***** ENTRIES SUPPLIED *****

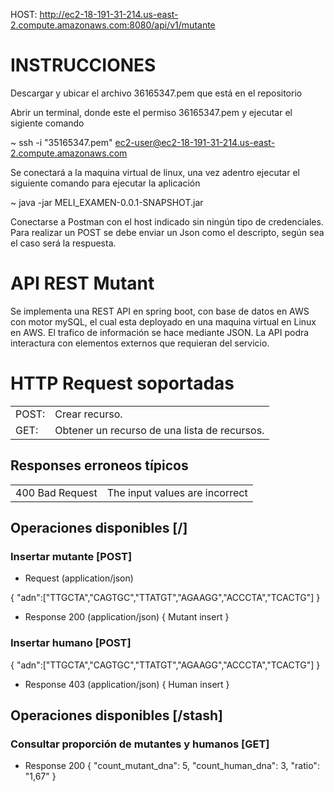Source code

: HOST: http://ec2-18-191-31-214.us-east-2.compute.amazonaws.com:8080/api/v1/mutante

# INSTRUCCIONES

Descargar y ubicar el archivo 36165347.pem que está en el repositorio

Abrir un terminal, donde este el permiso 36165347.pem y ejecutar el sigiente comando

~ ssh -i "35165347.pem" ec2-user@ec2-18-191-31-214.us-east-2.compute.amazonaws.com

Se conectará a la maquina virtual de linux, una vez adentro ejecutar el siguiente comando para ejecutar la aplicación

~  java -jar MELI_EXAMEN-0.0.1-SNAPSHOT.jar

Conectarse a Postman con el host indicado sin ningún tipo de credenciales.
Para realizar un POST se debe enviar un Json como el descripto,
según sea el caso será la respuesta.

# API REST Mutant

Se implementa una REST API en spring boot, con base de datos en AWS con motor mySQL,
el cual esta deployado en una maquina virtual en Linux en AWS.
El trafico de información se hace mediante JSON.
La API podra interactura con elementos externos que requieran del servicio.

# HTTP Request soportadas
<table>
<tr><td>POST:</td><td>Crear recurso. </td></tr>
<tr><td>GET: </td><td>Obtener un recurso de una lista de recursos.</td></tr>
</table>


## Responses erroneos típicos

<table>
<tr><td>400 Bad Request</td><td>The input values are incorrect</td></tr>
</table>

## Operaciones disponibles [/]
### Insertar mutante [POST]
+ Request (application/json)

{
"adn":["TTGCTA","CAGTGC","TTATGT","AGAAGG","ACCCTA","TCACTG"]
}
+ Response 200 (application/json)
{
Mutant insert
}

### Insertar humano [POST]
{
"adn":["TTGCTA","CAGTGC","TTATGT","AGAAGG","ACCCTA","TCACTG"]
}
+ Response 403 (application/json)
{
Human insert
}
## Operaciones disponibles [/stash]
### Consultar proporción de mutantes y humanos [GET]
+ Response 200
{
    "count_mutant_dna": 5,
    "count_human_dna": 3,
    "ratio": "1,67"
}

*****
***** ENTRIES SUPPLIED *****

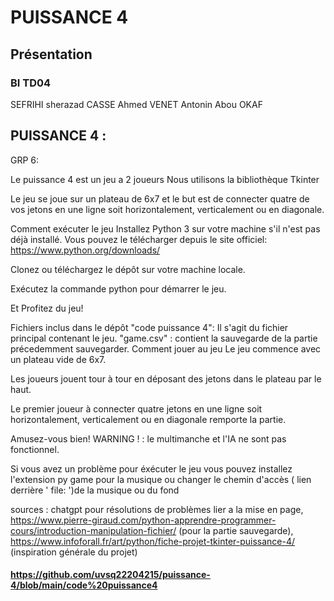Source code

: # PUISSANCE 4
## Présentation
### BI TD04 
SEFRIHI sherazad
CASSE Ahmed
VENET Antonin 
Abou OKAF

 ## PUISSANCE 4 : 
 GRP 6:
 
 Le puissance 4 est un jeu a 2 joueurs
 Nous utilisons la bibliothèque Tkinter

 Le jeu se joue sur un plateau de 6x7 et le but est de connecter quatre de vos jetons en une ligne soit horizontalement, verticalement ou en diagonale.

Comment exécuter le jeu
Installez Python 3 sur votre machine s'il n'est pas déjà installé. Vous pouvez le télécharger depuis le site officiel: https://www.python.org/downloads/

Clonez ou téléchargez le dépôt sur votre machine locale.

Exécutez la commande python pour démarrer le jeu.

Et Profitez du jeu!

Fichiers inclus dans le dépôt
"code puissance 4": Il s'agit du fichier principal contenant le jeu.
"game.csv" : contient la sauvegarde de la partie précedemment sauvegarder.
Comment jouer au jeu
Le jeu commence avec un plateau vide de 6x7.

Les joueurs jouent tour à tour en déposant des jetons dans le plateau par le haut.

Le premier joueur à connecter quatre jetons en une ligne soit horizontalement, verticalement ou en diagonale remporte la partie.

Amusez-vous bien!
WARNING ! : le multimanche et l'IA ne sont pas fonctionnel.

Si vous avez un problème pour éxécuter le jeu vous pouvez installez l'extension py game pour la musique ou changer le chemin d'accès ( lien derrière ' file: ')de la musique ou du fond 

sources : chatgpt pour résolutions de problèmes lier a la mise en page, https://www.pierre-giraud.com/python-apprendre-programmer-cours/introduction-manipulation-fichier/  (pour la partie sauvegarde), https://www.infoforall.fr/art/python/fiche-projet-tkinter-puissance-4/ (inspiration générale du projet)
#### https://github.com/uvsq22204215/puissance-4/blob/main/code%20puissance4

*****

WHAT THE TASK ASKS:
Looking at the data above, give the number of lines that include "ejecutar"; add nothing else.

TASK RESPONSE:
2